TASK GOAL:
Your reply should reproduce the data below without a single alteration, apart from dropping the images.

(Dataset entries)
>>>>>
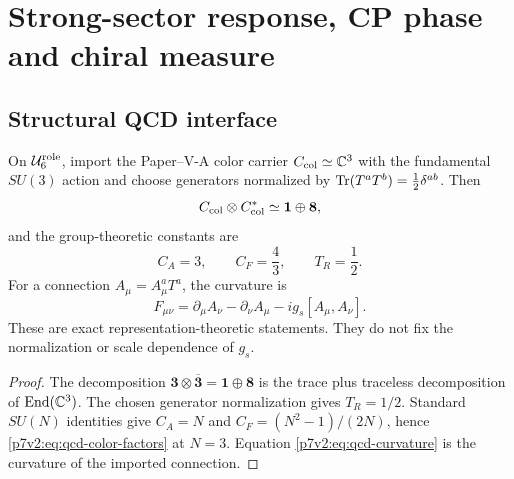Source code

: \documentclass[12pt,a4paper]{article}
\newcommand{\Urole}{\mathcal U_6^{\rm role}}
\begin{document}
\section{Strong-sector response, CP phase and chiral measure}
\label{p5c:sec:organized-qcd}
\subsection{Structural QCD interface}
\label{p7v2:sec:qcd-structure}

\begin{theorem}
\label{p7v2:thm:color-dictionary}
On \(\Urole\), import the Paper--V-A color carrier
\(C_{\rm col}\simeq\mathbb{C}^3\) with the fundamental \(SU(3)\) action and choose
generators normalized by
\(\operatorname{Tr}(T^aT^b)=\tfrac12\delta^{ab}\).  Then
\begin{equation}
\label{p7v2:eq:color-decomposition}
 C_{\rm col}\otimes C_{\rm col}^{*}
 \simeq\mathbf1\oplus\mathbf8,
\end{equation}
and the group-theoretic constants are
\begin{equation}
\label{p7v2:eq:qcd-color-factors}
 C_A=3,\qquad
 C_F=\frac43,\qquad
 T_R=\frac12.
\end{equation}
For a connection \(A_\mu=A_\mu^aT^a\), the curvature is
\begin{equation}
\label{p7v2:eq:qcd-curvature}
 F_{\mu\nu}
 =
 \partial_\mu A_\nu-\partial_\nu A_\mu
 -ig_s[A_\mu,A_\nu].
\end{equation}
These are exact representation-theoretic statements.  They do not fix the
normalization or scale dependence of \(g_s\).
\end{theorem}

\begin{proof}
The decomposition
\(\mathbf3\otimes\overline{\mathbf3}=\mathbf1\oplus\mathbf8\) is the trace plus
traceless decomposition of \(\operatorname{End}(\mathbb{C}^3)\).  The chosen generator
normalization gives \(T_R=1/2\).  Standard \(SU(N)\) identities give
\(C_A=N\) and \(C_F=(N^2-1)/(2N)\), hence
\eqref{p7v2:eq:qcd-color-factors} at \(N=3\).  Equation
\eqref{p7v2:eq:qcd-curvature} is the curvature of the imported connection.
\end{proof}
\end{document}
<<<<<
EXPECTED OUTPUT:
Source code

: \documentclass[12pt,a4paper]{article}
\newcommand{\Urole}{\mathcal U_6^{\rm role}}
\begin{document}
\section{Strong-sector response, CP phase and chiral measure}
\label{p5c:sec:organized-qcd}
\subsection{Structural QCD interface}
\label{p7v2:sec:qcd-structure}

\begin{theorem}
\label{p7v2:thm:color-dictionary}
On \(\Urole\), import the Paper--V-A color carrier
\(C_{\rm col}\simeq\mathbb{C}^3\) with the fundamental \(SU(3)\) action and choose
generators normalized by
\(\operatorname{Tr}(T^aT^b)=\tfrac12\delta^{ab}\).  Then
\begin{equation}
\label{p7v2:eq:color-decomposition}
 C_{\rm col}\otimes C_{\rm col}^{*}
 \simeq\mathbf1\oplus\mathbf8,
\end{equation}
and the group-theoretic constants are
\begin{equation}
\label{p7v2:eq:qcd-color-factors}
 C_A=3,\qquad
 C_F=\frac43,\qquad
 T_R=\frac12.
\end{equation}
For a connection \(A_\mu=A_\mu^aT^a\), the curvature is
\begin{equation}
\label{p7v2:eq:qcd-curvature}
 F_{\mu\nu}
 =
 \partial_\mu A_\nu-\partial_\nu A_\mu
 -ig_s[A_\mu,A_\nu].
\end{equation}
These are exact representation-theoretic statements.  They do not fix the
normalization or scale dependence of \(g_s\).
\end{theorem}

\begin{proof}
The decomposition
\(\mathbf3\otimes\overline{\mathbf3}=\mathbf1\oplus\mathbf8\) is the trace plus
traceless decomposition of \(\operatorname{End}(\mathbb{C}^3)\).  The chosen generator
normalization gives \(T_R=1/2\).  Standard \(SU(N)\) identities give
\(C_A=N\) and \(C_F=(N^2-1)/(2N)\), hence
\eqref{p7v2:eq:qcd-color-factors} at \(N=3\).  Equation
\eqref{p7v2:eq:qcd-curvature} is the curvature of the imported connection.
\end{proof}
\end{document}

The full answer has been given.